Action item:
In the material below, find each line with the string "Voltage" and copy it.

|---|

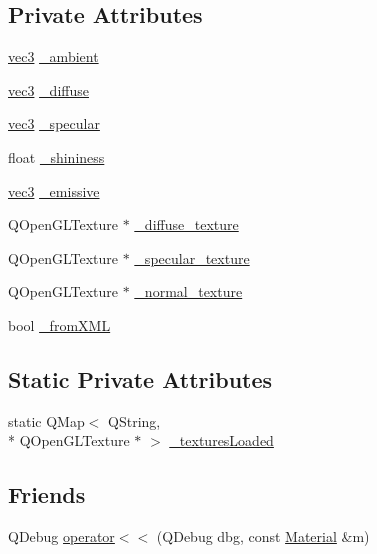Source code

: \subsection*{Private Attributes}
\begin{DoxyCompactItemize}
\item 
\hyperlink{structvec3}{vec3} \hyperlink{class_material_a4c29044a3f7e8008eb3a0666c4ce09b9}{\+\_\+ambient}
\item 
\hyperlink{structvec3}{vec3} \hyperlink{class_material_a402005729d7d5a147d51dfcd691d2ffa}{\+\_\+diffuse}
\item 
\hyperlink{structvec3}{vec3} \hyperlink{class_material_af3e2839f5a712fba28111e00783af70f}{\+\_\+specular}
\item 
float \hyperlink{class_material_ae3f666b9de93b770232ebb5b1b3ee47e}{\+\_\+shininess}
\item 
\hyperlink{structvec3}{vec3} \hyperlink{class_material_a7c2eb5e499b3f46ec6e9d62f02653879}{\+\_\+emissive}
\item 
Q\+Open\+G\+L\+Texture $\ast$ \hyperlink{class_material_a522d07896a1363e987d09d8e4b66c156}{\+\_\+diffuse\+\_\+texture}
\item 
Q\+Open\+G\+L\+Texture $\ast$ \hyperlink{class_material_a15711d6d794b6ea122e38738fa73ba8a}{\+\_\+specular\+\_\+texture}
\item 
Q\+Open\+G\+L\+Texture $\ast$ \hyperlink{class_material_add78622071d92485dd37dbd1934453b3}{\+\_\+normal\+\_\+texture}
\item 
bool \hyperlink{class_material_a3a262cfbb40e19f79b29c61386e76f95}{\+\_\+from\+X\+M\+L}
\end{DoxyCompactItemize}
\subsection*{Static Private Attributes}
\begin{DoxyCompactItemize}
\item 
static Q\+Map$<$ Q\+String, \\*
Q\+Open\+G\+L\+Texture $\ast$ $>$ \hyperlink{class_material_a9f91b9fda835fed049df5c6959043623}{\+\_\+textures\+Loaded}
\end{DoxyCompactItemize}
\subsection*{Friends}
\begin{DoxyCompactItemize}
\item 
Q\+Debug \hyperlink{class_material_a6796ee577479f67459444fcd552e6c05}{operator$<$$<$} (Q\+Debug dbg, const \hyperlink{class_material}{Material} \&m)
\end{DoxyCompactItemize}


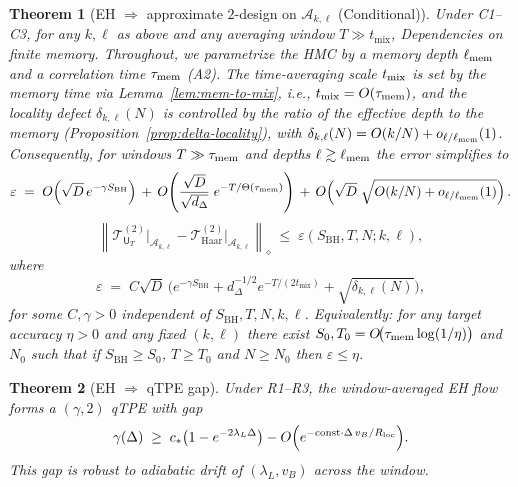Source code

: \documentclass[11pt,a4paper]{article}
\newcommand{\HMC}{\textsc{HMC}\xspace}
\theoremstyle{plain}
\newtheorem{theorem}{Theorem}
\theoremstyle{definition}
\theoremstyle{remark}
\begin{document}
\begin{theorem}[EH $\Rightarrow$ approximate $2$-design on $\mathscr{A}_{k,\ell}$ (Conditional)]
%
\label{thm:EH-2design}
\label{thm:eh2design}%
Under C1--C3, for any $k,\ell$ as above and any averaging window $T\gg t_{\mathrm{mix}}$,
\noindent\emph{Dependencies on finite memory.} Throughout, we parametrize the \HMC{} by a memory depth $\ell_{\rm mem}$ and a correlation time $\tau_{\rm mem}$ (A2).
The time-averaging scale $t_{\rm mix}$ is set by the memory time via Lemma~\ref{lem:mem-to-mix}, i.e., $t_{\rm mix}=O(\tau_{\rm mem})$,
and the locality defect $\delta_{k,\ell}(N)$ is controlled by the ratio of the effective depth to the memory (Proposition~\ref{prop:delta-locality}),
with $\delta_{k,\ell}(N)=O(k/N)+o_{\ell/\ell_{\rm mem}}(1)$.
Consequently, for windows $T\gg \tau_{\rm mem}$ and depths $\ell\gtrsim \ell_{\rm mem}$ the error simplifies to
\begin{equation}
 \varepsilon \;=\; O\!\left( \sqrt{D}\,e^{-\gamma S_{\mathrm{BH}}} \right)
 \, +\, O\!\left( \frac{\sqrt{D}}{\sqrt{d_\Delta}}\; e^{-T/\Theta(\tau_{\rm mem})} \right)
 \, +\, O\!\left( \sqrt{D}\;\sqrt{O(k/N)+o_{\ell/\ell_{\rm mem}}(1)} \right).
\end{equation}
\begin{equation}\label{eq:main-eps}
 \left\| \mathcal{T}^{(2)}_{\mathsf{U}_T}\big|_{\mathscr{A}_{k,\ell}} - \mathcal{T}^{(2)}_{\mathrm{Haar}}\big|_{\mathscr{A}_{k,\ell}} \right\|_{\diamond}
 \;\le\; \varepsilon(S_{\mathrm{BH}},T,N;k,\ell),
\end{equation}
where
\begin{equation}
 \varepsilon \;=\; C \sqrt{D}\,\Big( e^{-\gamma S_{\mathrm{BH}}}
 + d_\Delta^{-1/2} e^{-T/(2t_{\mathrm{mix}})} + \sqrt{\delta_{k,\ell}(N)} \Big),
\end{equation}
for some $C,\gamma>0$ independent of $S_{\mathrm{BH}},T,N,k,\ell$.
Equivalently: for any target accuracy $\eta>0$ and any fixed $(k,\ell)$ there exist $S_0,T_0=O\!\big(\tau_{\rm mem}\log(1/\eta)\big)$ and $N_0$ such that if $S_{\mathrm{BH}}\ge S_0$, $T\ge T_0$ and $N\ge N_0$ then $\varepsilon\le \eta$.
\end{theorem}

\begin{theorem}[EH $\Rightarrow$ qTPE gap]\label{thm:eh-qtpe-gap}
Under R1--R3, the window-averaged EH flow forms a $(\gamma,2)$ qTPE with gap
\[
\gamma(\Delta) \;\ge\; c_*\!\left(1-e^{-2\lambda_L \Delta}\right) - O\!\left(e^{-\mathrm{const}\cdot \Delta\, v_B/R_{\rm loc}}\right)\!.
\]
This gap is robust to adiabatic drift of $(\lambda_L, v_B)$ across the window.
\end{theorem}
\end{document}

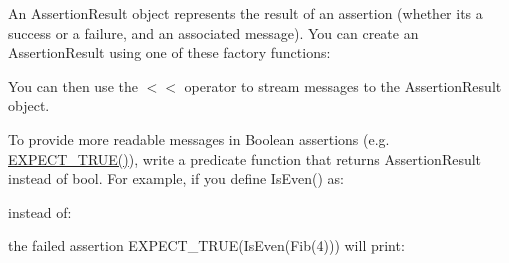 An {\ttfamily Assertion\+Result} object represents the result of an assertion (whether it\textquotesingle{}s a success or a failure, and an associated message). You can create an {\ttfamily Assertion\+Result} using one of these factory functions\+:


\begin{DoxyCode}{0}
\DoxyCodeLine{}
\DoxyCodeLine{}
\DoxyCodeLine{}
\DoxyCodeLine{\}}
\end{DoxyCode}


You can then use the {\ttfamily $<$$<$} operator to stream messages to the {\ttfamily Assertion\+Result} object.

To provide more readable messages in Boolean assertions (e.\+g. {\ttfamily \mbox{\hyperlink{googletest-master_2googletest_2include_2gtest_2gtest_8h_ac33e7cdfb5d44a7a0f0ab552eb5c3c6a}{E\+X\+P\+E\+C\+T\+\_\+\+T\+R\+U\+E()}}}), write a predicate function that returns {\ttfamily Assertion\+Result} instead of {\ttfamily bool}. For example, if you define {\ttfamily Is\+Even()} as\+:


\begin{DoxyCode}{0}
\DoxyCodeLine{\}}
\end{DoxyCode}


instead of\+:


\begin{DoxyCode}{0}
\DoxyCodeLine{\}}
\end{DoxyCode}


the failed assertion {\ttfamily E\+X\+P\+E\+C\+T\+\_\+\+T\+R\+UE(Is\+Even(\+Fib(4)))} will print\+:


\begin{DoxyCode}{0}
\end{DoxyCode}



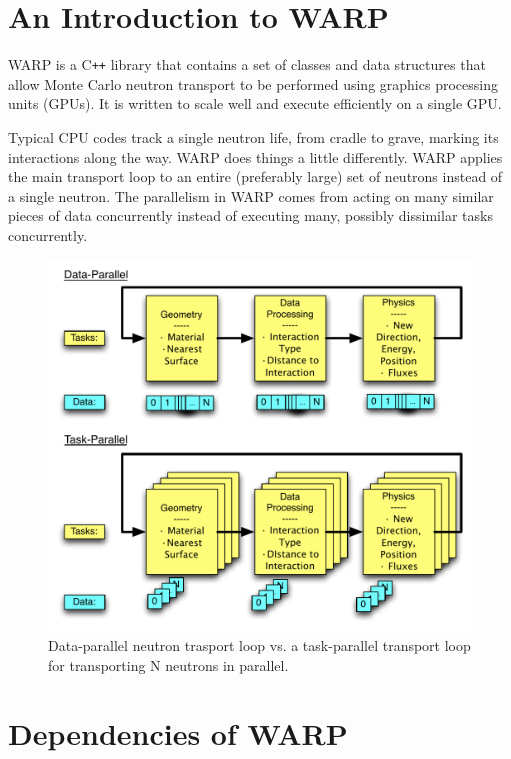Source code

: \documentclass[twoside,a4paper]{refart}
\begin{document}
\section{An Introduction to WARP}

WARP is a C\texttt{++} library that contains a set of classes and data structures that allow Monte Carlo 
neutron transport to be performed using graphics processing units (GPUs).  It is written to scale well and
execute efficiently on a single GPU.

Typical CPU codes track a single neutron life, from cradle to grave, marking its interactions along the 
way. WARP does things a little differently.  WARP applies the main transport loop to an entire (preferably
large) set of neutrons instead of a single neutron.  The parallelism in WARP comes from acting on many 
similar pieces of data concurrently instead of executing many, possibly dissimilar tasks concurrently.

\begin{figure}[h!] 
  \centering
    \includegraphics[width=\textwidth]{graphics/datavtask.pdf}
     \caption{Data-parallel neutron trasport loop vs. a task-parallel transport loop for transporting N neutrons in parallel.  \label{datavtask} }
\end{figure}

\section{Dependencies of WARP}
\label{sec:dependencies}
\end{document}
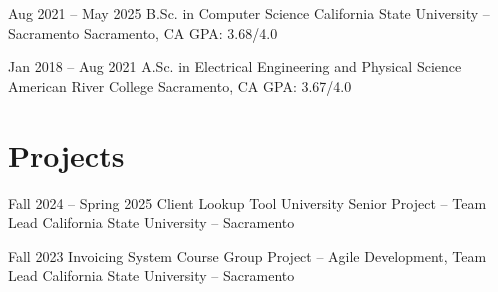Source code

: \documentclass[11pt]{moderncv}
\begin{document}
\cventry
    {Aug 2021 -- May 2025}
    {B.Sc. in Computer Science}
    {California State University -- Sacramento}
    {Sacramento, CA}
    {GPA: 3.68/4.0}
    {}

\cventry
    {Jan 2018 -- Aug 2021}
    {A.Sc. in Electrical Engineering and Physical Science}
    {American River College}
    {Sacramento, CA}
    {GPA: 3.67/4.0}
    {}
 \section{Projects}

\cventry
    {Fall 2024 -- Spring 2025}
    {Client Lookup Tool}
    {University Senior Project -- Team Lead}
    {California State University -- Sacramento}
    {}
    {}

\cventry
    {Fall 2023}
    {Invoicing System}
    {Course Group Project -- Agile Development, Team Lead}
    {California State University -- Sacramento}
    {}
    {}
  
\end{document}
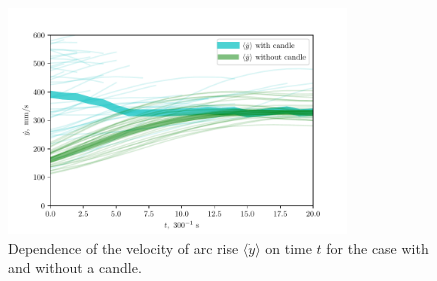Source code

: \begin{figure}[htbp]
	\centering
	\includegraphics[width=0.8\textwidth]{figures/8)_candle_dot_y_a33.pdf}
	\caption{Dependence of the velocity of arc rise $\langle \dot{y}\rangle$ on time $t$ for the case with and without a candle.}
	\label{fig:label}
\end{figure}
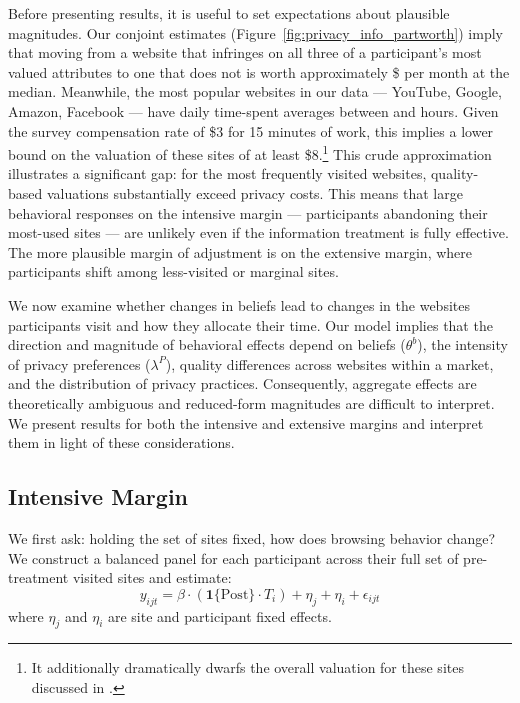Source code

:\documentclass[12pt]{article}
\theoremstyle{definition}
\theoremstyle{remark}
\begin{document}
Before presenting results, it is useful to set expectations about plausible magnitudes. Our conjoint estimates (Figure~\ref{fig:privacy_info_partworth}) imply that moving from a website that infringes on all three of a participant's most valued attributes to one that does not is worth approximately \$\wtpTopThreeMedian{} per month at the median. Meanwhile, the most popular websites in our data --- YouTube, Google, Amazon, Facebook --- have daily time-spent averages between \topWebFourActiveHours{} and \topWebOneActiveHours{} hours. Given the survey compensation rate of \$3 for 15 minutes of work, this implies a lower bound on the valuation of these sites of at least \$8.\footnote{It additionally dramatically dwarfs the overall valuation for these sites discussed in \cite{brynjolfsson2019using}.} %
 This crude approximation illustrates a significant gap: for the most frequently visited websites, quality-based valuations substantially exceed privacy costs. This means that large behavioral responses on the intensive margin --- participants abandoning their most-used sites --- are unlikely even if the information treatment is fully effective. The more plausible margin of adjustment is on the extensive margin, where participants shift among less-visited or marginal sites.
 
We now examine whether changes in beliefs lead to changes in the websites participants visit and how they allocate their time. Our model implies that the direction and magnitude of behavioral effects depend on beliefs ($\theta^b$), the intensity of privacy preferences ($\lambda^P$), quality differences across websites within a market, and the distribution of privacy practices. Consequently, aggregate effects are theoretically ambiguous and reduced-form magnitudes are difficult to interpret. We present results for both the intensive and extensive margins and interpret them in light of these considerations.

\subsection{Intensive Margin}
 
We first ask: holding the set of sites fixed, how does browsing behavior change? We construct a balanced panel for each participant across their full set of pre-treatment visited sites and estimate:
\begin{equation}
    y_{ijt} = \beta \cdot (\mathbf{1}\{\text{Post}\} \cdot T_i) + \eta_j + \eta_i + \epsilon_{ijt}
\end{equation}
where $\eta_j$ and $\eta_i$ are site and participant fixed effects.
 
\end{document}
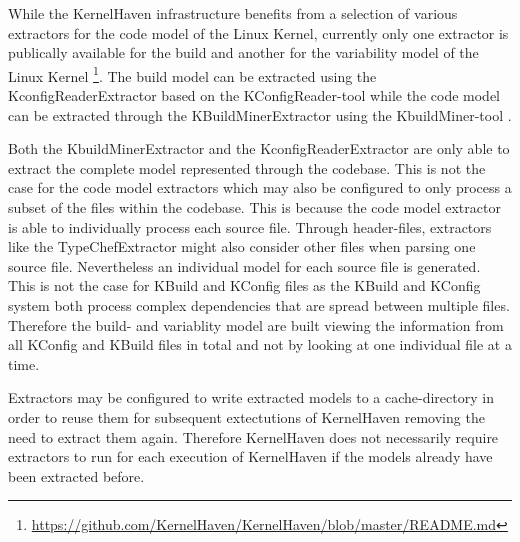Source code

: \documentclass[a4paper]{article}
\begin{document}
While the KernelHaven infrastructure benefits from a selection of various extractors for the code model of the Linux Kernel, currently only one extractor is publically available for the build and another for the variability model of the Linux Kernel \footnote{\url{https://github.com/KernelHaven/KernelHaven/blob/master/README.md}}. The build model can be extracted using the KconfigReaderExtractor based on the KConfigReader-tool \cite{ck-kconfig} while the code model can be extracted through the KBuildMinerExtractor using the KbuildMiner-tool \cite{ck-kbuild}.

Both the KbuildMinerExtractor and the KconfigReaderExtractor are only able to extract the complete model represented through the codebase. This is not the case for the code model extractors which may also be configured to only process a subset of the files within the codebase. This is because the code model extractor is able to individually process each source file. Through header-files, extractors like the TypeChefExtractor might also consider other files when parsing one source file. Nevertheless an individual model for each source file is generated. This is not the case for KBuild and KConfig files as the KBuild and KConfig system both process complex dependencies that are spread between multiple files. Therefore the build- and variablity model are built viewing the information from all KConfig and KBuild files in total and not by looking at one individual file at a time.

Extractors may be configured to write extracted models to a cache-directory in order to reuse them for subsequent extectutions of KernelHaven removing the need to extract them again. Therefore KernelHaven does not necessarily require extractors to run for each execution of KernelHaven if the models already have been extracted before.
\end{document}
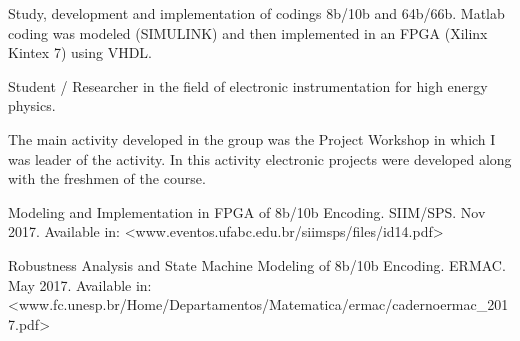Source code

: \documentclass[10pt,a4paper,ragged2e]{altacv}
\begin{document}
Study, development and implementation of codings 8b/10b and 64b/66b. Matlab coding was modeled (SIMULINK) and then implemented in an FPGA (Xilinx Kintex 7) using VHDL. 

\divider

Student / Researcher in the field of electronic instrumentation for high energy physics.

\divider

The main activity developed in the group was the Project Workshop in which I was leader of the activity. In this activity electronic projects were developed along with the freshmen of the course.

\medskip




\nocite{*}

\printbibliography[heading=pubtype,title={\printinfo{\faBook}{Books}},type=book]


\printbibliography[heading=pubtype,title={\printinfo{\faFileTextO}{Artigos}}, type=article]
Modeling and Implementation in FPGA of 8b/10b Encoding. SIIM/SPS. Nov 2017. Available in: <www.eventos.ufabc.edu.br/siimsps/files/id14.pdf>

\divider

Robustness Analysis and State Machine Modeling of 8b/10b Encoding. ERMAC. May 2017. Available in: <www.fc.unesp.br/Home/Departamentos/Matematica/ermac/caderno\-ermac\_2017.pdf>

\printbibliography[heading=pubtype,title={\printinfo{\faGroup}{Conference Proceedings}},type=inproceedings]

\end{document}
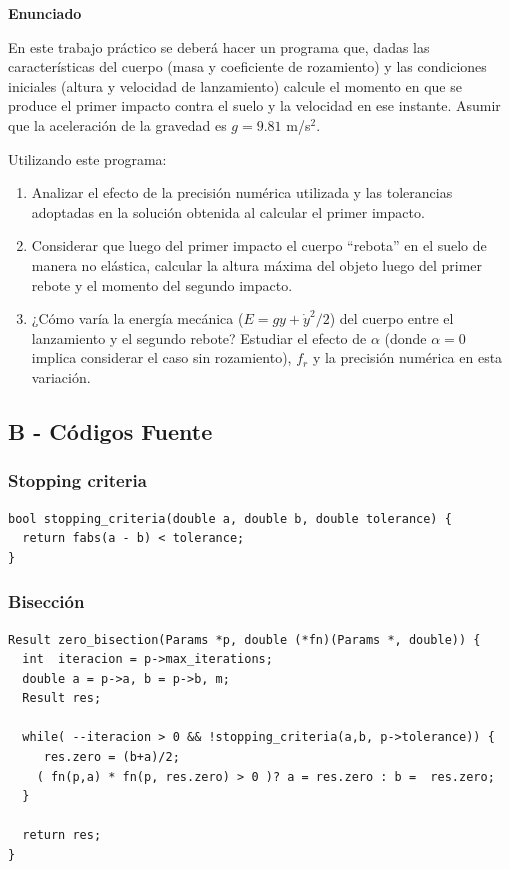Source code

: \documentclass[a4paper]{article}
\begin{document}
{\bf Enunciado}

En este trabajo práctico se deberá hacer un programa que, dadas las características del cuerpo (masa y coeficiente de rozamiento) y las condiciones iniciales (altura y velocidad de lanzamiento) calcule el momento en que se produce el primer impacto contra el suelo y la velocidad en ese instante. Asumir que la aceleración de la gravedad es $g = 9.81$ m/s$^2$.

Utilizando este programa:
\begin{enumerate}
  \item Analizar el efecto de la precisión numérica utilizada y las tolerancias adoptadas en la solución obtenida al calcular el primer impacto.
  
  \item Considerar que luego del primer impacto el cuerpo ``rebota'' en el suelo de manera no elástica, calcular la altura máxima del objeto luego del primer rebote y el momento del segundo impacto.

  \item ¿Cómo varía la energía mecánica ($E = g y +\dot{y}^2/2$) del cuerpo entre el lanzamiento y el segundo rebote? Estudiar el efecto de $\alpha$ (donde $\alpha = 0$ implica considerar el caso sin rozamiento), $f_r$ y la precisión numérica en esta variación.
\end{enumerate}

\newpage

\subsection{B - Códigos Fuente}

\subsubsection{Stopping criteria}
\begin{verbatim}
bool stopping_criteria(double a, double b, double tolerance) {
  return fabs(a - b) < tolerance;
}
\end{verbatim}

\subsubsection{Bisección}
\begin{verbatim}
Result zero_bisection(Params *p, double (*fn)(Params *, double)) {
  int  iteracion = p->max_iterations;
  double a = p->a, b = p->b, m;
  Result res;

  while( --iteracion > 0 && !stopping_criteria(a,b, p->tolerance)) {
     res.zero = (b+a)/2;
    ( fn(p,a) * fn(p, res.zero) > 0 )? a = res.zero : b =  res.zero;
  }

  return res;
}
\end{verbatim}
\end{document}
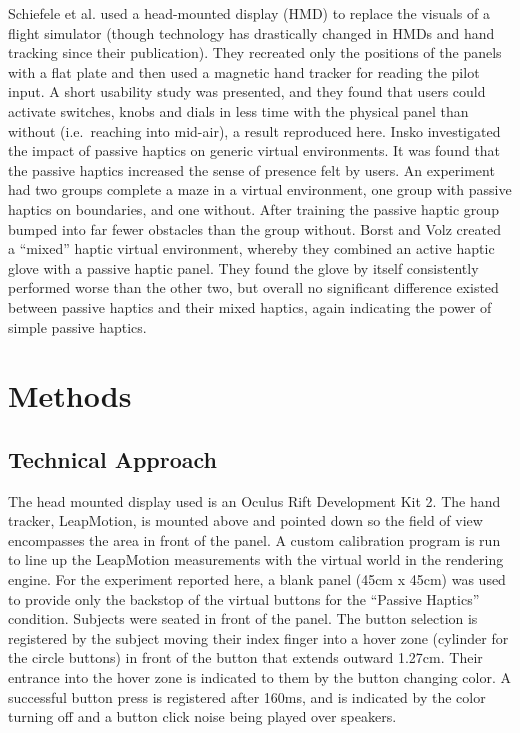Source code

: \documentclass[]{aiaa-tc}%
\begin{document}
Schiefele et al.\cite{schiefele_simple_1998} used a head-mounted display (HMD) to replace the visuals of a flight simulator (though technology has drastically changed in HMDs and hand tracking since their publication).
They recreated only the positions of the panels with a flat plate and then used a magnetic hand tracker for reading the pilot input.
A short usability study was presented, and they found that users could activate switches, knobs and dials in less time with the physical panel than without (i.e.\ reaching into mid-air), a result reproduced here.
Insko\cite{insko_passive_2001} investigated the impact of passive haptics on generic virtual environments.
It was found that the passive haptics increased the sense of presence felt by users.
An experiment had two groups complete a maze in a virtual environment, one group with passive haptics on boundaries, and one without.
After training the passive haptic group bumped into far fewer obstacles than the group without.
Borst and Volz\cite{borst_evaluation_2005} created a ``mixed'' haptic virtual environment, whereby they combined an active haptic glove with a passive haptic panel.
They found the glove by itself consistently performed worse than the other two, but overall no significant difference existed between passive haptics and their mixed haptics, again indicating the power of simple passive haptics.

\section{Methods}
\subsection{Technical Approach}
The head mounted display used is an Oculus Rift Development Kit 2.
The hand tracker, LeapMotion, is mounted above and pointed down so the field of view encompasses the area in front of the panel.
A custom calibration program is run to line up the LeapMotion measurements with the virtual world in the rendering engine.
For the experiment reported here, a blank panel (45cm x 45cm) was used to provide only the backstop of the virtual buttons for the ``Passive Haptics'' condition.
Subjects were seated in front of the panel.
The button selection is registered by the subject moving their index finger into a hover zone (cylinder for the circle buttons) in front of the button that extends outward 1.27cm.
Their entrance into the hover zone is indicated to them by the button changing color.
A successful button press is registered after 160ms, and is indicated by the color turning off and a button click noise being played over speakers.
\end{document}
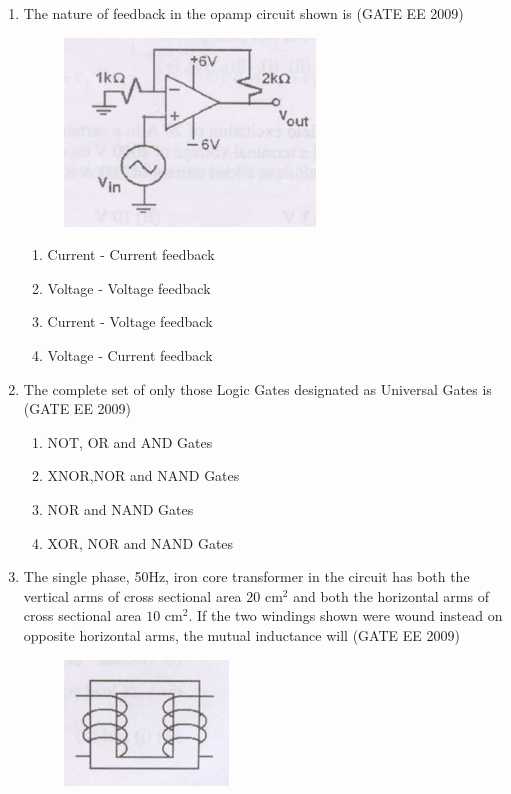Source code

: \documentclass[journal,12pt,onecolumn]{IEEEtran}
\theoremstyle{remark}
\begin{document}
\begin{flushleft}
\begin{enumerate}
\item The nature of feedback in the opamp circuit shown is
\hfill(GATE EE 2009)
\begin{figure}[h]

    \centering
    \includegraphics[width=0.5\columnwidth]{figs/Screenshot 2025-08-08 182804.png}
    \caption{}
    \label{fig:placeholder}
\end{figure}

\begin{enumerate}
    \item Current - Current feedback
    \item Voltage - Voltage feedback
    \item Current - Voltage feedback
    \item Voltage - Current feedback
\end{enumerate}



\item The complete set of only those Logic Gates designated as Universal Gates is
\hfill(GATE EE 2009)
\begin{enumerate}
     \item NOT, OR and AND Gates
     \item XNOR,NOR and NAND Gates
     \item NOR and NAND Gates
     \item XOR,  NOR and NAND Gates
\end{enumerate}


\item The single phase, 50Hz, iron core transformer in the circuit has both the vertical arms of cross sectional area $20\text{ cm}^2$ and both the horizontal arms of cross sectional area $10\text{ cm}^2$. If the two windings shown were wound instead on opposite horizontal arms, the mutual inductance will
\hfill(GATE EE 2009)
\begin{figure}[h]
    \centering
    \includegraphics[width=0.5\columnwidth]{figs/Screenshot 2025-08-08 191933.png}
    \caption{}
    \label{fig:placeholder}
\end{figure}


\end{enumerate}
\end{flushleft}
\end{document}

|---|

Response:
    \item Voltage - Voltage feedback
    \item Current - Voltage feedback
    \item Voltage - Current feedback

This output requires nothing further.